Your objective:
Among the entries below, please show each line that carries the word "voltage".
··· Material for this task ···
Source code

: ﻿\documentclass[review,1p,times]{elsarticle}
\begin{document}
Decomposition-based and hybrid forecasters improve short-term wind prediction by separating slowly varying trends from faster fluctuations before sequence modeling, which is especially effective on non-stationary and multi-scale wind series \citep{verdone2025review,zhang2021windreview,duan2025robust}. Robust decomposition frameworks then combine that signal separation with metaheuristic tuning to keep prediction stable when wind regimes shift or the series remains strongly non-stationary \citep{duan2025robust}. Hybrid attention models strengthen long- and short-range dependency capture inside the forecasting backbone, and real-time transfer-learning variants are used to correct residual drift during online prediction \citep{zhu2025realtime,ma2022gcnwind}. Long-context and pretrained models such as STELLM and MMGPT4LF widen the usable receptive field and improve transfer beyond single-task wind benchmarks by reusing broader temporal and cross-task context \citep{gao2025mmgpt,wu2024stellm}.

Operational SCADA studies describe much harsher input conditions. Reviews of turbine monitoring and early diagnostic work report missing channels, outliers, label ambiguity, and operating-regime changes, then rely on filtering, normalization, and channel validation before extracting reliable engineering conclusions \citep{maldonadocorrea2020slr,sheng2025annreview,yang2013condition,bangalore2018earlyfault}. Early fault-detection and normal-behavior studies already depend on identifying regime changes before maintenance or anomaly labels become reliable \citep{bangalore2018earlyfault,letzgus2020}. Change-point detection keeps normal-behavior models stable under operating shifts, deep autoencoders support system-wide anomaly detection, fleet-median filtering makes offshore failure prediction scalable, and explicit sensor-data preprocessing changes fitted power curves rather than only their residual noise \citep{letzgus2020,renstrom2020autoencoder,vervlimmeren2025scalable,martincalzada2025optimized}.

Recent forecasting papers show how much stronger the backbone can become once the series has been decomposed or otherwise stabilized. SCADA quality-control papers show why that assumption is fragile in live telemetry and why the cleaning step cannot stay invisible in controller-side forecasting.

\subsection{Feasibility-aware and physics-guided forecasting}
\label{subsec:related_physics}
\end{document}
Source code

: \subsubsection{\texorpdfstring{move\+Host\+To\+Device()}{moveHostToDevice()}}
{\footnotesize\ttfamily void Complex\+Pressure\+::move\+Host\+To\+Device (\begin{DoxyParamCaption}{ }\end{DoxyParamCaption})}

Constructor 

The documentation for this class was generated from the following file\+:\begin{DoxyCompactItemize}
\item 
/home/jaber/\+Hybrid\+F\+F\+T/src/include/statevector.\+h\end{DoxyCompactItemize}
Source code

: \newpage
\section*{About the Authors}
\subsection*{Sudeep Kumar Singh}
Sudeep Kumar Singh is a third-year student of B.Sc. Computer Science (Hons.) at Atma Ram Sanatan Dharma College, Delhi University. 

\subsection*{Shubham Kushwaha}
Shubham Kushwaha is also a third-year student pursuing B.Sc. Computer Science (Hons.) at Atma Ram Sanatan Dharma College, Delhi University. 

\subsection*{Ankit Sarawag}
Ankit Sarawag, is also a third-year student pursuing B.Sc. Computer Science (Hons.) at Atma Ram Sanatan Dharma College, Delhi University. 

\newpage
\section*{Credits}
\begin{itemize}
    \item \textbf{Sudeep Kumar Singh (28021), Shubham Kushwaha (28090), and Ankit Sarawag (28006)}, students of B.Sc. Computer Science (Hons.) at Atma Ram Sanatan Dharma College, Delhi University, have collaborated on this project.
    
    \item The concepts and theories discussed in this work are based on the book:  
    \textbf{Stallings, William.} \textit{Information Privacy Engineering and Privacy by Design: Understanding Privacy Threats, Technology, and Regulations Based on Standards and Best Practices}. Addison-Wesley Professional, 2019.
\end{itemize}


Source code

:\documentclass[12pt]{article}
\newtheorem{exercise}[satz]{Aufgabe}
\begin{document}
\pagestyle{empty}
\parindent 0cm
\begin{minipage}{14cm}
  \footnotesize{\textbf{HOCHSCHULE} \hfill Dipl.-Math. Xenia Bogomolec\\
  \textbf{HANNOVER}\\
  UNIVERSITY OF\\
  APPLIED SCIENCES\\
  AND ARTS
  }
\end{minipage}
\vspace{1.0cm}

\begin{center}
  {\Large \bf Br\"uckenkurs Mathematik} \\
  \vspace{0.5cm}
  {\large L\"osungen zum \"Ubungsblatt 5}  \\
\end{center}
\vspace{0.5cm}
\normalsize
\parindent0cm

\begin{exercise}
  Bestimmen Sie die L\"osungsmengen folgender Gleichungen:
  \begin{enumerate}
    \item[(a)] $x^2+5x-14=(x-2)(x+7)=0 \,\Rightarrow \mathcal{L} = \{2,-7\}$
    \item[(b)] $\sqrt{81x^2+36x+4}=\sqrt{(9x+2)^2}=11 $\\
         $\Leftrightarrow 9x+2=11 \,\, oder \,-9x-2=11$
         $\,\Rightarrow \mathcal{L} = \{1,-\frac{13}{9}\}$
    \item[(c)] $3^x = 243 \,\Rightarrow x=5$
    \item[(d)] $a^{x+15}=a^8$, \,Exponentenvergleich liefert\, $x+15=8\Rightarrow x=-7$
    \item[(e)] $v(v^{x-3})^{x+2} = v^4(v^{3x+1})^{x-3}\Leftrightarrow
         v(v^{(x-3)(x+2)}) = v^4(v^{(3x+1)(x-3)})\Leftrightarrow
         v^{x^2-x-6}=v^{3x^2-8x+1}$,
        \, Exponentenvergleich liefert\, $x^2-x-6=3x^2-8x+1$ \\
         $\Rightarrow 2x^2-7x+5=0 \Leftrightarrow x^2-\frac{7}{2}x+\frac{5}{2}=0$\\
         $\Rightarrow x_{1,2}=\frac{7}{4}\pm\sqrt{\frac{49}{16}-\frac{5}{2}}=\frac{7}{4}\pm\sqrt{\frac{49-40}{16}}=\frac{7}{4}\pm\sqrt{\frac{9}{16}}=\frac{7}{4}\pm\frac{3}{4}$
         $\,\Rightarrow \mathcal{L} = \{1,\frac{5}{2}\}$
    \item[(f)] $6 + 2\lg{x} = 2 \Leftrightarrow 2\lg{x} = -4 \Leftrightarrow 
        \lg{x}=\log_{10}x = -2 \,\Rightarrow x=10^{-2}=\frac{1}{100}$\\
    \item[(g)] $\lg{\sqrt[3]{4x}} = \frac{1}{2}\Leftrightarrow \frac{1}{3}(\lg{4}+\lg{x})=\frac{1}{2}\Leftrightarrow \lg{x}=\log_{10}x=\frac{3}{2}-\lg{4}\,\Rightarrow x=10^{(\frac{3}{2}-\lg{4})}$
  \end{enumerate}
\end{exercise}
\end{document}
···
··· Material for this task ···
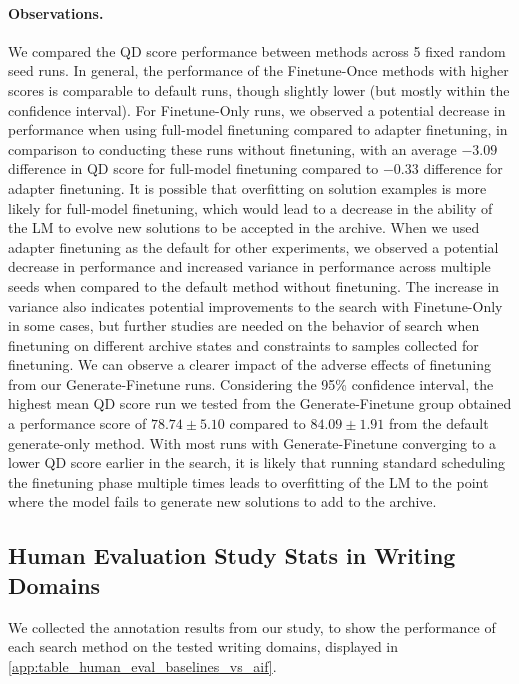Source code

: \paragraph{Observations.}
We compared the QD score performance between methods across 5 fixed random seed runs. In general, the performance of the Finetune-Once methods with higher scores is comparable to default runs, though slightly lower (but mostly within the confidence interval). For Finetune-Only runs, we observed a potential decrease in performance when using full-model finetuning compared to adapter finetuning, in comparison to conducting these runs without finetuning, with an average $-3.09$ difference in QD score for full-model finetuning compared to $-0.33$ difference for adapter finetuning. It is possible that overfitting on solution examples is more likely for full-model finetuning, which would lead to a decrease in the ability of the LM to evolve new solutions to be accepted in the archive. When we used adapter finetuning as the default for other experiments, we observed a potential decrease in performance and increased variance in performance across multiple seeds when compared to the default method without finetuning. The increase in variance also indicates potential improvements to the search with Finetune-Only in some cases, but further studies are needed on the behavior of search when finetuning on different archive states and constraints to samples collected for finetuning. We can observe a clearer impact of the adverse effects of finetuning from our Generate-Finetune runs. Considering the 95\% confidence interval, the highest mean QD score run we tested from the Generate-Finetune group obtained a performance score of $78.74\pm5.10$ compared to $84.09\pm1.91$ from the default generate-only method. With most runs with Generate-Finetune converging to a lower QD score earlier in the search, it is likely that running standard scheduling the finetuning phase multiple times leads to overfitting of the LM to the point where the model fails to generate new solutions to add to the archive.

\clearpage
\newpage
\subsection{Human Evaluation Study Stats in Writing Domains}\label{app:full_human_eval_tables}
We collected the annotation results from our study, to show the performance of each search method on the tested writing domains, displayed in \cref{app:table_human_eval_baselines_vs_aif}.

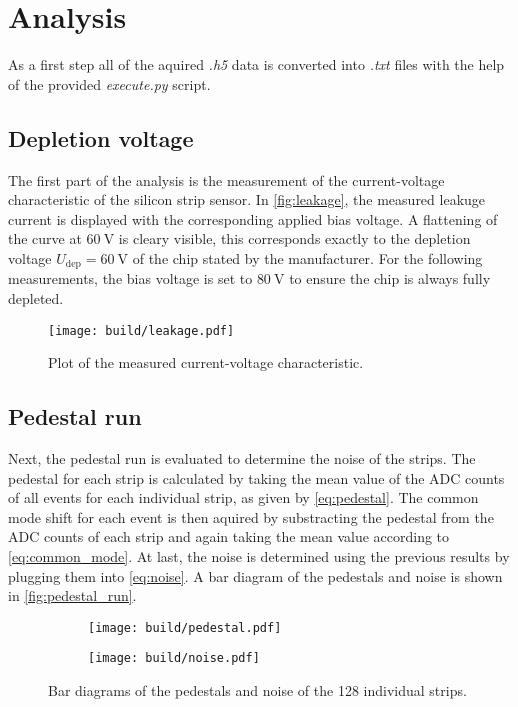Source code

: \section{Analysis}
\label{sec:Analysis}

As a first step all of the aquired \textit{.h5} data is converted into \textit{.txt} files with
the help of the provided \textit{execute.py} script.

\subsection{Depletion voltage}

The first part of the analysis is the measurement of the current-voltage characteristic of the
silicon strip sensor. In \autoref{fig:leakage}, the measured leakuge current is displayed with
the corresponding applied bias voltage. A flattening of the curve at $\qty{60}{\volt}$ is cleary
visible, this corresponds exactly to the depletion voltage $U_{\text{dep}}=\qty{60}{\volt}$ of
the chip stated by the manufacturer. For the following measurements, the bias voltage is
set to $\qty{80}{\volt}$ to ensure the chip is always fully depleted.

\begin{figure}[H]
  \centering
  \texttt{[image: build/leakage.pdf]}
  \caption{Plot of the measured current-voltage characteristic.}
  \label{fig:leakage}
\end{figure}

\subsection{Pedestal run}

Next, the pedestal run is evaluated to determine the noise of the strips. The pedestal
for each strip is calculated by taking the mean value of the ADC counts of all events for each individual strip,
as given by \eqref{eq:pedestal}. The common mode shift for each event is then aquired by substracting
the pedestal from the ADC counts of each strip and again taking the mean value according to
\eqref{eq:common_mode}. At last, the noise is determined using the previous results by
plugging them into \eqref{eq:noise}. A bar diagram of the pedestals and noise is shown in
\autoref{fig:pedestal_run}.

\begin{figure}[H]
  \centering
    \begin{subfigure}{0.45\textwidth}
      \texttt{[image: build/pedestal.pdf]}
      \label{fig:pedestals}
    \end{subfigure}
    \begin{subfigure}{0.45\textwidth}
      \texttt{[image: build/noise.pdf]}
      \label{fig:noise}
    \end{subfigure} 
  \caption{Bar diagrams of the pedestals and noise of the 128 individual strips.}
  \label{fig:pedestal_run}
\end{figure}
···
Written answer:
\subsection{Depletion voltage}
The first part of the analysis is the measurement of the current-voltage characteristic of the
the corresponding applied bias voltage. A flattening of the curve at $\qty{60}{\volt}$ is cleary
visible, this corresponds exactly to the depletion voltage $U_{\text{dep}}=\qty{60}{\volt}$ of
the chip stated by the manufacturer. For the following measurements, the bias voltage is
  \caption{Plot of the measured current-voltage characteristic.}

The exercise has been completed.